After another 5-10 minute break, the band came back out on stage for the final time and they were met with cheers of such magnitude, I swear you could’ve heard them miles away. The band were indefatigable, still full of energy and stoked to be there. The last set started with the unmistakable “Three, five, zero, one, two, five, go” of Joy Division’s “Warsaw”. The crowd yelled the intro back and gave the chorus of “31G” the same enthusiastic treatment. Following that was New Order’s “Ceremony” and Joy Division’s “Transmission” that had everyone dancing and saw Peter Hook giving a couple of vigorous kicks. The night closed off with “Love Will Tear Us Apart”. If you have never been in the building when Peter Hook and The Light play this song then you need to remedy that at once. The energy level kicked up as high as humanly possible as everyone screamed “Love will tear us apart again”. The level of connection I felt with the rest of the crowd and with the band at that moment will always stay with me. It felt as if we were all one giant organism, speaking with the same voice, drawing the same breath, projecting our gratitude for the moment. At one point, it was just the crowd singing as the band continued to play and looked on in awe.

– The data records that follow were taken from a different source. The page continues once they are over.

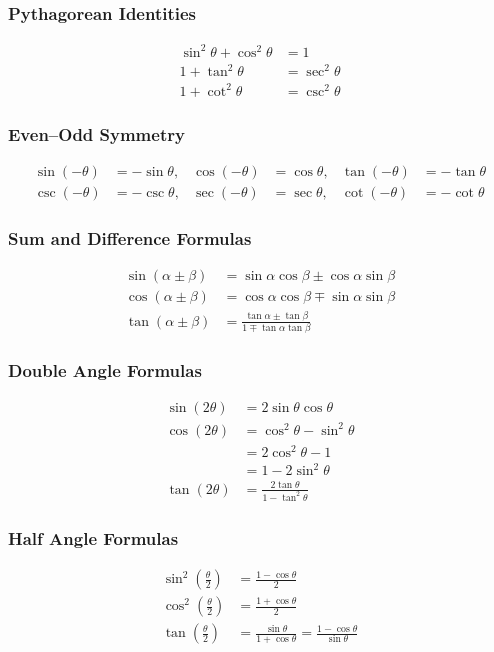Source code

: \documentclass[12pt]{article}
\begin{document}
\subsubsection*{Pythagorean Identities}
\begin{align*}
\sin^2 \theta + \cos^2 \theta &= 1 \\
1 + \tan^2 \theta &= \sec^2 \theta \\
1 + \cot^2 \theta &= \csc^2 \theta
\end{align*}

\subsubsection*{Even–Odd Symmetry}
\begin{align*}
\sin(-\theta) &= -\sin \theta, &
\cos(-\theta) &= \cos \theta, &
\tan(-\theta) &= -\tan \theta \\
\csc(-\theta) &= -\csc \theta, &
\sec(-\theta) &= \sec \theta, &
\cot(-\theta) &= -\cot \theta
\end{align*}

\subsubsection*{Sum and Difference Formulas}
\begin{align*}
\sin(\alpha \pm \beta) &= \sin \alpha \cos \beta \pm \cos \alpha \sin \beta \\
\cos(\alpha \pm \beta) &= \cos \alpha \cos \beta \mp \sin \alpha \sin \beta \\
\tan(\alpha \pm \beta) &= \frac{\tan \alpha \pm \tan \beta}{1 \mp \tan \alpha \tan \beta}
\end{align*}

\subsubsection*{Double Angle Formulas}
\begin{align*}
\sin(2\theta) &= 2\sin \theta \cos \theta \\
\cos(2\theta) &= \cos^2 \theta - \sin^2 \theta \\
&= 2\cos^2 \theta - 1 \\
&= 1 - 2\sin^2 \theta \\
\tan(2\theta) &= \frac{2\tan \theta}{1 - \tan^2 \theta}
\end{align*}

\subsubsection*{Half Angle Formulas}
\begin{align*}
\sin^2\!\left(\frac{\theta}{2}\right) &= \frac{1 - \cos \theta}{2} \\
\cos^2\!\left(\frac{\theta}{2}\right) &= \frac{1 + \cos \theta}{2} \\
\tan\!\left(\frac{\theta}{2}\right) &= \frac{\sin \theta}{1 + \cos \theta} 
= \frac{1 - \cos \theta}{\sin \theta}
\end{align*}
\end{document}
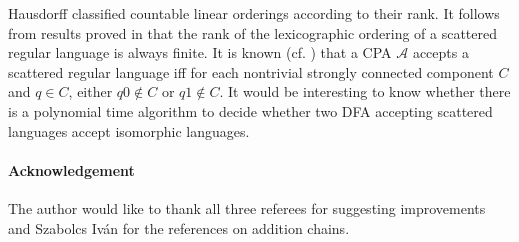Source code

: \documentclass[copyright]{eptcs}
\newcommand{\cA}{\mathcal{A}}
\begin{document}
Hausdorff classified countable linear orderings according 
to their rank. It follows from results proved in
\cite{Heilbrunner} that the rank of the 
lexicographic ordering of a scattered regular language is always
finite. It is known (cf. \cite{BEscattered}) 
that a CPA $\cA$ accepts a scattered regular language
iff for each nontrivial strongly connected component $C$ 
and $q \in C$, either $q0 \not\in C$ or $q1 \not\in C$.
It would be interesting to know whether there is 
a polynomial time algorithm to decide whether two DFA 
accepting scattered languages accept isomorphic languages.


\paragraph*{Acknowledgement}
The author would like to thank all three referees for suggesting improvements
and Szabolcs Iv\'an for the references on addition chains. 
\end{document}
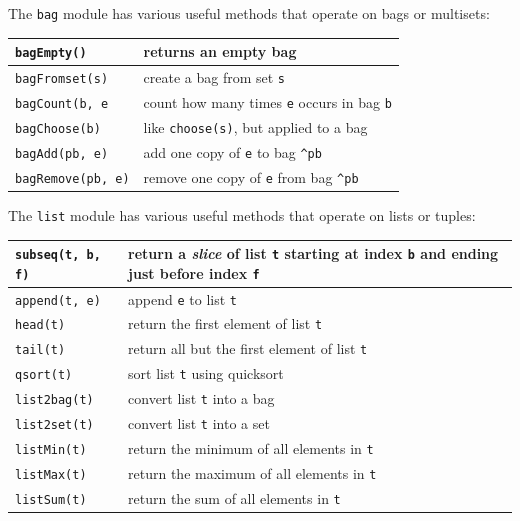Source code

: \documentclass{report}
\begin{document}
The \texttt{bag} module
has various useful methods that operate on bags or
multisets:

\vspace{1em}
\begin{tabular}{|l|l|}
\hline
\texttt{bagEmpty()} & returns an empty bag\\
\hline
\texttt{bagFromset(s)} & create a bag from set \texttt{s}\\
\hline
\texttt{bagCount(b, e} & count how many times \texttt{e} occurs in bag \texttt{b}\\
\hline
\texttt{bagChoose(b)} & like \texttt{choose(s)}, but applied to a bag\\
\hline
\texttt{bagAdd(pb, e)} & add one copy of \texttt{e} to bag \texttt{\^{}pb}\\
\hline
\texttt{bagRemove(pb, e)} & remove one copy of \texttt{e} from bag \texttt{\^{}pb}\\
\hline
\end{tabular}
\vspace{1em}

\noindent
{}
The \texttt{list} module has various useful methods that operate on lists
or tuples:

\vspace{1em}
\begin{tabular}{|l|l|}
\hline
\texttt{subseq(t, b, f)} & return a \emph{slice} of list \texttt{t} starting
at index \texttt{b} and ending just before index \texttt{f}\\
\hline
\texttt{append(t, e)} & append \texttt{e} to list \texttt{t}\\
\hline
\texttt{head(t)} & return the first element of list \texttt{t}\\
\hline
\texttt{tail(t)} & return all but the first element of list \texttt{t}\\
\hline
\texttt{qsort(t)} & sort list \texttt{t} using quicksort\\
\hline
\texttt{list2bag(t)} & convert list \texttt{t} into a bag \\
\hline
\texttt{list2set(t)} & convert list \texttt{t} into a set \\
\hline
\texttt{listMin(t)} & return the minimum of all elements in \texttt{t}\\
\hline
\texttt{listMax(t)} & return the maximum of all elements in \texttt{t}\\
\hline
\texttt{listSum(t)} & return the sum of all elements in \texttt{t}\\
\hline
\end{tabular}
\end{document}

Then Peter Hook stepped back up to the mic and finished the song. He stood at the front of the stage after the song was over, holding up his still ringing bass as if in tribute. Then he put the bass down, took off his shirt, rubbed the sweat off his face, and hurled it into the crowd. (I was one person to the left and three people behind the person who caught it.) He took to the mic to say, “Thank you. Good night and god bless” while clapping for the crowd. The band walked off the stage for the last time that night and people began leaving the venue. When I got outside and was able to take off my mask, I felt whole again. I felt like all of the parts of me that have been missing for so long appeared and fell back into place. I have seen The Light and I have been reborn.

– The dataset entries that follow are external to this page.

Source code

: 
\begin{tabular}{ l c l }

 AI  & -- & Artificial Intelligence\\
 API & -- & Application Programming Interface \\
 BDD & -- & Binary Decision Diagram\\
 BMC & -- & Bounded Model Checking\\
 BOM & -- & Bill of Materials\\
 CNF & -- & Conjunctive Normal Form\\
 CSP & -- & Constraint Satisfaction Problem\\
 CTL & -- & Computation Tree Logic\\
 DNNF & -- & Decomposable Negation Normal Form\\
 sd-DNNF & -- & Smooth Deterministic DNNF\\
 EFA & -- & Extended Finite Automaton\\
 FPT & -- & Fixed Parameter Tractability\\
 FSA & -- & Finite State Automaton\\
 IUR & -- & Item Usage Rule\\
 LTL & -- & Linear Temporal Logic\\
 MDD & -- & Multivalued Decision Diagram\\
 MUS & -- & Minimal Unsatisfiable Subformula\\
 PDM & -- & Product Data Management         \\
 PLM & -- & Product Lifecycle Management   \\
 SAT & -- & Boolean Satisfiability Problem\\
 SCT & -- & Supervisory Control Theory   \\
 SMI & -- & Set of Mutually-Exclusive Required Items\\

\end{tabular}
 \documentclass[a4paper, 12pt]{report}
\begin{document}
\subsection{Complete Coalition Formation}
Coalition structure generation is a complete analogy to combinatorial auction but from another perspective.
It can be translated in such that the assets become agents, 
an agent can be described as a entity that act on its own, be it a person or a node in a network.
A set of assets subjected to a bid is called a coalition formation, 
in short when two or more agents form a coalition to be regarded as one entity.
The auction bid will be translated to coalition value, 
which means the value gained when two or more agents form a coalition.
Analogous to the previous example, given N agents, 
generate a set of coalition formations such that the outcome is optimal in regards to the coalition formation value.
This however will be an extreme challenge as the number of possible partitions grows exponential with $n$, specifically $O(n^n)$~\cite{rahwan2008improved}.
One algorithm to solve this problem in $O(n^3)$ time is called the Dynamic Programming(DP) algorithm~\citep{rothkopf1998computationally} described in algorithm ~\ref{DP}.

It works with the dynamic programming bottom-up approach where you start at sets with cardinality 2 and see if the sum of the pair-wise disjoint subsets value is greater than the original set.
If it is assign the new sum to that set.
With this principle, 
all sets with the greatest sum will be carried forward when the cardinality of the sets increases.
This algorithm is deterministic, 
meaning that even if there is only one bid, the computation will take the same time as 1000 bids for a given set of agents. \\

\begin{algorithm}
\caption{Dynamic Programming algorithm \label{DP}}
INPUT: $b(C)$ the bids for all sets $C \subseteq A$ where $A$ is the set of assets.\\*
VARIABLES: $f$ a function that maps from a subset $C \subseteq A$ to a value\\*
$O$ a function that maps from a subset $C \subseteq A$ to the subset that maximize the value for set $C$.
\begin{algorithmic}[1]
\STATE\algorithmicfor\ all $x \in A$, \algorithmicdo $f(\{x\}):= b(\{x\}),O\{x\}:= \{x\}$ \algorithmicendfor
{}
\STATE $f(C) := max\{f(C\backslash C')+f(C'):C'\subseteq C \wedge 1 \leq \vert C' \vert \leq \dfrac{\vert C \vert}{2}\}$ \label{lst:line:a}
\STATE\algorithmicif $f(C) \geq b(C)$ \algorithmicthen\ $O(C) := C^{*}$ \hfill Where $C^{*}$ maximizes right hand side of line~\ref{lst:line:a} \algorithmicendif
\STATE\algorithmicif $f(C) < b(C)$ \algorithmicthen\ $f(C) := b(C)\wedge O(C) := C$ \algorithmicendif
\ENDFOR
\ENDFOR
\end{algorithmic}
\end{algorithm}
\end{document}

Seeing Peter Hook and The Light could only be described as a transcendent experience. It is clear from the get go that every single person in the band wants to be there and the care and effort they pour into these songs is astounding. During every set the band sounded beyond phenomenal and their energy level only grew. I have never been to a show where the energy exchange between band and crowd was so reciprocal and where love, care, and respect were palpable. The next time Peter Hook and The Light come to Toronto, you can bet anything that I will be there (hopefully a bit closer to the front row) singing along with all my might.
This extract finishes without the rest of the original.